WORK INSTRUCTION:
Copy the data exactly, line for line.

(Source texts of formatted documents)

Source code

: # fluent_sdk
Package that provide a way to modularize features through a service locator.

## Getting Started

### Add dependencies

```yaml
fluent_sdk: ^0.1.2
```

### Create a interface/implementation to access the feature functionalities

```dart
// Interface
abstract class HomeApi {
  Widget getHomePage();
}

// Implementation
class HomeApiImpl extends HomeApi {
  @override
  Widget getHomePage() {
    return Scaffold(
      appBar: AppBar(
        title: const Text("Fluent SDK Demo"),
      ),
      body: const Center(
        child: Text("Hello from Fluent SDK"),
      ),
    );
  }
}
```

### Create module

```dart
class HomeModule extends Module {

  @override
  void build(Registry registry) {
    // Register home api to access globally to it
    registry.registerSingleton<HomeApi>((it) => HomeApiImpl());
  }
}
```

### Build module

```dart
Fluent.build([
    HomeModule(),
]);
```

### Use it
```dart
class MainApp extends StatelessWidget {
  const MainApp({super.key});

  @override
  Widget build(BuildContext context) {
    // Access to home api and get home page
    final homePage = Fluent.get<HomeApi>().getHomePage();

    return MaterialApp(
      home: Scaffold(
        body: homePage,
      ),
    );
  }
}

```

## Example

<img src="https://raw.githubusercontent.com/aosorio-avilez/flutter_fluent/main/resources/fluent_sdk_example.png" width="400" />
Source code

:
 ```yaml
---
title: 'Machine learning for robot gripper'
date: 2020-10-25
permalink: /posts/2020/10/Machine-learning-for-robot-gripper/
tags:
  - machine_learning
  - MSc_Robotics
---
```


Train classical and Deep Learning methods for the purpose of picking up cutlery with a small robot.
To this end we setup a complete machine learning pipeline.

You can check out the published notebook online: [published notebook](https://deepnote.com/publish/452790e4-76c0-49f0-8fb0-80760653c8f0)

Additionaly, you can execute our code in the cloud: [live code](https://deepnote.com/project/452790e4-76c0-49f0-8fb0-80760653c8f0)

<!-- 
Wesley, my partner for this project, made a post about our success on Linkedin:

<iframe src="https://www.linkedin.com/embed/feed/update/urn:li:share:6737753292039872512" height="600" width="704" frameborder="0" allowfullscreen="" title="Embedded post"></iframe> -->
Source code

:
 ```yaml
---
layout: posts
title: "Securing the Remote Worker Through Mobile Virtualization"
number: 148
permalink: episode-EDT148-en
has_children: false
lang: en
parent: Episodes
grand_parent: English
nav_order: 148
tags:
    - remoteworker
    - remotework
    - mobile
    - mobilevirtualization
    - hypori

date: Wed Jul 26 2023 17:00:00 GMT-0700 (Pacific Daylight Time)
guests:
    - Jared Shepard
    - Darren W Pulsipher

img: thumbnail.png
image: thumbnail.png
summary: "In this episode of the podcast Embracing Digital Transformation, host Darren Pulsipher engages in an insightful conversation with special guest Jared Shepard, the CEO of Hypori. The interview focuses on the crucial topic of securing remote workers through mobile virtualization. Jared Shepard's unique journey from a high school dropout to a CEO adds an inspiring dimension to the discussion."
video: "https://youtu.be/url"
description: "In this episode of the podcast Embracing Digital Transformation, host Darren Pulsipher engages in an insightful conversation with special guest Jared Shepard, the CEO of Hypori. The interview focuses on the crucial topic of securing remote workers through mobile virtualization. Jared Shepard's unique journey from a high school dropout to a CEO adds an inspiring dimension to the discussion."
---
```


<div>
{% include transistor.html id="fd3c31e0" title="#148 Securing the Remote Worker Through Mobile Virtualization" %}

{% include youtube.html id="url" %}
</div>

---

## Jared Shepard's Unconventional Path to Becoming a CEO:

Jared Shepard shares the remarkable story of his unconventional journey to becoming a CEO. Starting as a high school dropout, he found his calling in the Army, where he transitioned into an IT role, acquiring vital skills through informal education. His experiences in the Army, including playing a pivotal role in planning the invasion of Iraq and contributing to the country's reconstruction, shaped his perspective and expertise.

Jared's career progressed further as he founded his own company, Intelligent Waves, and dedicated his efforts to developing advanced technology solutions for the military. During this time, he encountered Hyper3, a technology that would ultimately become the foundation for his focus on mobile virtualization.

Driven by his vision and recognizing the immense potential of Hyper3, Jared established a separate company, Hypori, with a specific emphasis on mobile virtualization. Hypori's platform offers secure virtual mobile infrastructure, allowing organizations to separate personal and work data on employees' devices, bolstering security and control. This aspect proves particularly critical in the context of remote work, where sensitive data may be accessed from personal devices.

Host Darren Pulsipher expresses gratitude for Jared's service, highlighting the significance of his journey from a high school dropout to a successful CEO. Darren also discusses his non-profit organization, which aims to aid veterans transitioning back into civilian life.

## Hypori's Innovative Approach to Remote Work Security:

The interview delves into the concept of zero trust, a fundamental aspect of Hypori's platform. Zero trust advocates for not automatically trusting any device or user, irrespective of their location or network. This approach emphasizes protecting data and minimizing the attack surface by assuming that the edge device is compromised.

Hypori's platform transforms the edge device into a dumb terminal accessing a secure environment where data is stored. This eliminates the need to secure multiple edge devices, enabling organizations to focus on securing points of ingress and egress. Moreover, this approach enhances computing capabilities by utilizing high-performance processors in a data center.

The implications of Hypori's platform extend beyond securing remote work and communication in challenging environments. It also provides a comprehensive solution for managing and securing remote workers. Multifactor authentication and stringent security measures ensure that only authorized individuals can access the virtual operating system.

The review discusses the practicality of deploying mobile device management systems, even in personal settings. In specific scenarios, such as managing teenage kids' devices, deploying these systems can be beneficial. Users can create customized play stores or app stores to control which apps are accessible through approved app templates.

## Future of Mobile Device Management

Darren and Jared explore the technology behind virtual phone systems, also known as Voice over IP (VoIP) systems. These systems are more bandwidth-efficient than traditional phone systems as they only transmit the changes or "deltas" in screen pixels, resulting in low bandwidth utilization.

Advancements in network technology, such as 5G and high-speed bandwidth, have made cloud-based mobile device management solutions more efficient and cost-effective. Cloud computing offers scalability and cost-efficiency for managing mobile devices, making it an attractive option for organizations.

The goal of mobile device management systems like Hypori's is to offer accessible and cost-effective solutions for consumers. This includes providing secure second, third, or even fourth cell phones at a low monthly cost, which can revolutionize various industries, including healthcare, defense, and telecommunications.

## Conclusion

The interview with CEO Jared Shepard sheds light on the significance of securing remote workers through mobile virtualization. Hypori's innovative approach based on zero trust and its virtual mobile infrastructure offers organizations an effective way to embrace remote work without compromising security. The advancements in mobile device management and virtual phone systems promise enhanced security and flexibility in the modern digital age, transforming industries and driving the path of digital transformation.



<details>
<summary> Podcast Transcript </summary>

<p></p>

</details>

RESULT OF THIS EXERCISE:
Source code

: # fluent_sdk
Package that provide a way to modularize features through a service locator.

## Getting Started

### Add dependencies

```yaml
fluent_sdk: ^0.1.2
```

### Create a interface/implementation to access the feature functionalities

```dart
// Interface
abstract class HomeApi {
  Widget getHomePage();
}

// Implementation
class HomeApiImpl extends HomeApi {
  @override
  Widget getHomePage() {
    return Scaffold(
      appBar: AppBar(
        title: const Text("Fluent SDK Demo"),
      ),
      body: const Center(
        child: Text("Hello from Fluent SDK"),
      ),
    );
  }
}
```

### Create module

```dart
class HomeModule extends Module {

  @override
  void build(Registry registry) {
    // Register home api to access globally to it
    registry.registerSingleton<HomeApi>((it) => HomeApiImpl());
  }
}
```

### Build module

```dart
Fluent.build([
    HomeModule(),
]);
```

### Use it
```dart
class MainApp extends StatelessWidget {
  const MainApp({super.key});

  @override
  Widget build(BuildContext context) {
    // Access to home api and get home page
    final homePage = Fluent.get<HomeApi>().getHomePage();

    return MaterialApp(
      home: Scaffold(
        body: homePage,
      ),
    );
  }
}

```

## Example

<img src="https://raw.githubusercontent.com/aosorio-avilez/flutter_fluent/main/resources/fluent_sdk_example.png" width="400" />
Source code

:
 ```yaml
---
title: 'Machine learning for robot gripper'
date: 2020-10-25
permalink: /posts/2020/10/Machine-learning-for-robot-gripper/
tags:
  - machine_learning
  - MSc_Robotics
---
```


Train classical and Deep Learning methods for the purpose of picking up cutlery with a small robot.
To this end we setup a complete machine learning pipeline.

You can check out the published notebook online: [published notebook](https://deepnote.com/publish/452790e4-76c0-49f0-8fb0-80760653c8f0)

Additionaly, you can execute our code in the cloud: [live code](https://deepnote.com/project/452790e4-76c0-49f0-8fb0-80760653c8f0)

<!-- 
Wesley, my partner for this project, made a post about our success on Linkedin:

<iframe src="https://www.linkedin.com/embed/feed/update/urn:li:share:6737753292039872512" height="600" width="704" frameborder="0" allowfullscreen="" title="Embedded post"></iframe> -->
Source code

:
 ```yaml
---
layout: posts
title: "Securing the Remote Worker Through Mobile Virtualization"
number: 148
permalink: episode-EDT148-en
has_children: false
lang: en
parent: Episodes
grand_parent: English
nav_order: 148
tags:
    - remoteworker
    - remotework
    - mobile
    - mobilevirtualization
    - hypori

date: Wed Jul 26 2023 17:00:00 GMT-0700 (Pacific Daylight Time)
guests:
    - Jared Shepard
    - Darren W Pulsipher

img: thumbnail.png
image: thumbnail.png
summary: "In this episode of the podcast Embracing Digital Transformation, host Darren Pulsipher engages in an insightful conversation with special guest Jared Shepard, the CEO of Hypori. The interview focuses on the crucial topic of securing remote workers through mobile virtualization. Jared Shepard's unique journey from a high school dropout to a CEO adds an inspiring dimension to the discussion."
video: "https://youtu.be/url"
description: "In this episode of the podcast Embracing Digital Transformation, host Darren Pulsipher engages in an insightful conversation with special guest Jared Shepard, the CEO of Hypori. The interview focuses on the crucial topic of securing remote workers through mobile virtualization. Jared Shepard's unique journey from a high school dropout to a CEO adds an inspiring dimension to the discussion."
---
```


<div>
{% include transistor.html id="fd3c31e0" title="#148 Securing the Remote Worker Through Mobile Virtualization" %}

{% include youtube.html id="url" %}
</div>

---

## Jared Shepard's Unconventional Path to Becoming a CEO:

Jared Shepard shares the remarkable story of his unconventional journey to becoming a CEO. Starting as a high school dropout, he found his calling in the Army, where he transitioned into an IT role, acquiring vital skills through informal education. His experiences in the Army, including playing a pivotal role in planning the invasion of Iraq and contributing to the country's reconstruction, shaped his perspective and expertise.

Jared's career progressed further as he founded his own company, Intelligent Waves, and dedicated his efforts to developing advanced technology solutions for the military. During this time, he encountered Hyper3, a technology that would ultimately become the foundation for his focus on mobile virtualization.

Driven by his vision and recognizing the immense potential of Hyper3, Jared established a separate company, Hypori, with a specific emphasis on mobile virtualization. Hypori's platform offers secure virtual mobile infrastructure, allowing organizations to separate personal and work data on employees' devices, bolstering security and control. This aspect proves particularly critical in the context of remote work, where sensitive data may be accessed from personal devices.

Host Darren Pulsipher expresses gratitude for Jared's service, highlighting the significance of his journey from a high school dropout to a successful CEO. Darren also discusses his non-profit organization, which aims to aid veterans transitioning back into civilian life.

## Hypori's Innovative Approach to Remote Work Security:

The interview delves into the concept of zero trust, a fundamental aspect of Hypori's platform. Zero trust advocates for not automatically trusting any device or user, irrespective of their location or network. This approach emphasizes protecting data and minimizing the attack surface by assuming that the edge device is compromised.

Hypori's platform transforms the edge device into a dumb terminal accessing a secure environment where data is stored. This eliminates the need to secure multiple edge devices, enabling organizations to focus on securing points of ingress and egress. Moreover, this approach enhances computing capabilities by utilizing high-performance processors in a data center.

The implications of Hypori's platform extend beyond securing remote work and communication in challenging environments. It also provides a comprehensive solution for managing and securing remote workers. Multifactor authentication and stringent security measures ensure that only authorized individuals can access the virtual operating system.

The review discusses the practicality of deploying mobile device management systems, even in personal settings. In specific scenarios, such as managing teenage kids' devices, deploying these systems can be beneficial. Users can create customized play stores or app stores to control which apps are accessible through approved app templates.

## Future of Mobile Device Management

Darren and Jared explore the technology behind virtual phone systems, also known as Voice over IP (VoIP) systems. These systems are more bandwidth-efficient than traditional phone systems as they only transmit the changes or "deltas" in screen pixels, resulting in low bandwidth utilization.

Advancements in network technology, such as 5G and high-speed bandwidth, have made cloud-based mobile device management solutions more efficient and cost-effective. Cloud computing offers scalability and cost-efficiency for managing mobile devices, making it an attractive option for organizations.

The goal of mobile device management systems like Hypori's is to offer accessible and cost-effective solutions for consumers. This includes providing secure second, third, or even fourth cell phones at a low monthly cost, which can revolutionize various industries, including healthcare, defense, and telecommunications.

## Conclusion

The interview with CEO Jared Shepard sheds light on the significance of securing remote workers through mobile virtualization. Hypori's innovative approach based on zero trust and its virtual mobile infrastructure offers organizations an effective way to embrace remote work without compromising security. The advancements in mobile device management and virtual phone systems promise enhanced security and flexibility in the modern digital age, transforming industries and driving the path of digital transformation.



<details>
<summary> Podcast Transcript </summary>

<p></p>

</details>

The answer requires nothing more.